(Stored items from a collection)
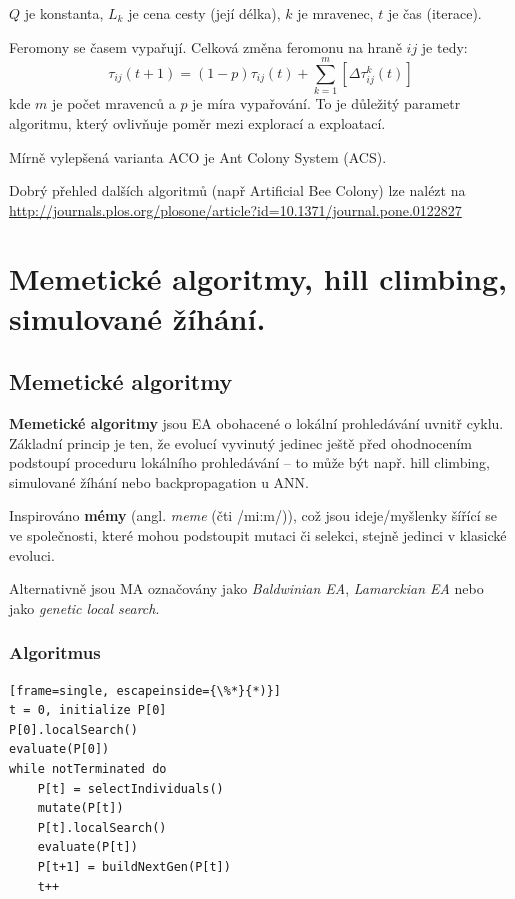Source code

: $Q$ je konstanta, $L_k$ je cena cesty (její délka), $k$ je mravenec, $t$ je čas (iterace).

Feromony se časem vypařují. Celková změna feromonu na hraně $ij$ je tedy:
$$\tau_{ij}(t+1) = (1-p)\tau_{ij}(t) + \sum_{k=1}^m [\Delta\tau^k_{ij}(t)]$$
kde $m$ je počet mravenců a $p$ je míra vypařování. To je důležitý parametr algoritmu, který ovlivňuje poměr mezi explorací a exploatací.

Mírně vylepšená varianta ACO je Ant Colony System (ACS).

Dobrý přehled dalších algoritmů (např Artificial Bee Colony) lze nalézt na \url{http://journals.plos.org/plosone/article?id=10.1371/journal.pone.0122827}






\section{Memetické algoritmy, hill climbing, simulované žíhání.}
\subsection{Memetické algoritmy}

\textbf{Memetické algoritmy} jsou EA obohacené o lokální prohledávání uvnitř cyklu. Základní princip je ten, že evolucí vyvinutý jedinec ještě před ohodnocením podstoupí proceduru lokálního prohledávání -- to může být např. hill climbing, simulované žíhání nebo backpropagation u ANN. 

Inspirováno \textbf{mémy} (angl. \textit{meme} (čti /mi:m/)), což jsou ideje/myšlenky šířící se ve společnosti, které mohou podstoupit mutaci či selekci, stejně jedinci v klasické evoluci. 

Alternativně jsou MA označovány jako \textit{Baldwinian EA}, \textit{Lamarckian EA} nebo jako \textit{genetic local search}.

\subsubsection{Algoritmus}
\begin{minipage}{\linewidth}
	\begin{lstlisting}[frame=single, escapeinside={\%*}{*)}]
t = 0, initialize P[0]
P[0].localSearch()
evaluate(P[0])
while notTerminated do
	P[t] = selectIndividuals()
	mutate(P[t])
	P[t].localSearch()
	evaluate(P[t])
	P[t+1] = buildNextGen(P[t])
	t++

	\end{lstlisting}
\end{minipage}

- [Task to carry out]: We ask that the entries above be copied exactly, with the pictures omitted.

- [Solution for this exercise]:
Source code

: $Q$ je konstanta, $L_k$ je cena cesty (její délka), $k$ je mravenec, $t$ je čas (iterace).

Feromony se časem vypařují. Celková změna feromonu na hraně $ij$ je tedy:
$$\tau_{ij}(t+1) = (1-p)\tau_{ij}(t) + \sum_{k=1}^m [\Delta\tau^k_{ij}(t)]$$
kde $m$ je počet mravenců a $p$ je míra vypařování. To je důležitý parametr algoritmu, který ovlivňuje poměr mezi explorací a exploatací.

Mírně vylepšená varianta ACO je Ant Colony System (ACS).

Dobrý přehled dalších algoritmů (např Artificial Bee Colony) lze nalézt na \url{http://journals.plos.org/plosone/article?id=10.1371/journal.pone.0122827}






\section{Memetické algoritmy, hill climbing, simulované žíhání.}
\subsection{Memetické algoritmy}

\textbf{Memetické algoritmy} jsou EA obohacené o lokální prohledávání uvnitř cyklu. Základní princip je ten, že evolucí vyvinutý jedinec ještě před ohodnocením podstoupí proceduru lokálního prohledávání -- to může být např. hill climbing, simulované žíhání nebo backpropagation u ANN. 

Inspirováno \textbf{mémy} (angl. \textit{meme} (čti /mi:m/)), což jsou ideje/myšlenky šířící se ve společnosti, které mohou podstoupit mutaci či selekci, stejně jedinci v klasické evoluci. 

Alternativně jsou MA označovány jako \textit{Baldwinian EA}, \textit{Lamarckian EA} nebo jako \textit{genetic local search}.

\subsubsection{Algoritmus}
\begin{minipage}{\linewidth}
	\begin{lstlisting}[frame=single, escapeinside={\%*}{*)}]
t = 0, initialize P[0]
P[0].localSearch()
evaluate(P[0])
while notTerminated do
	P[t] = selectIndividuals()
	mutate(P[t])
	P[t].localSearch()
	evaluate(P[t])
	P[t+1] = buildNextGen(P[t])
	t++

	\end{lstlisting}
\end{minipage}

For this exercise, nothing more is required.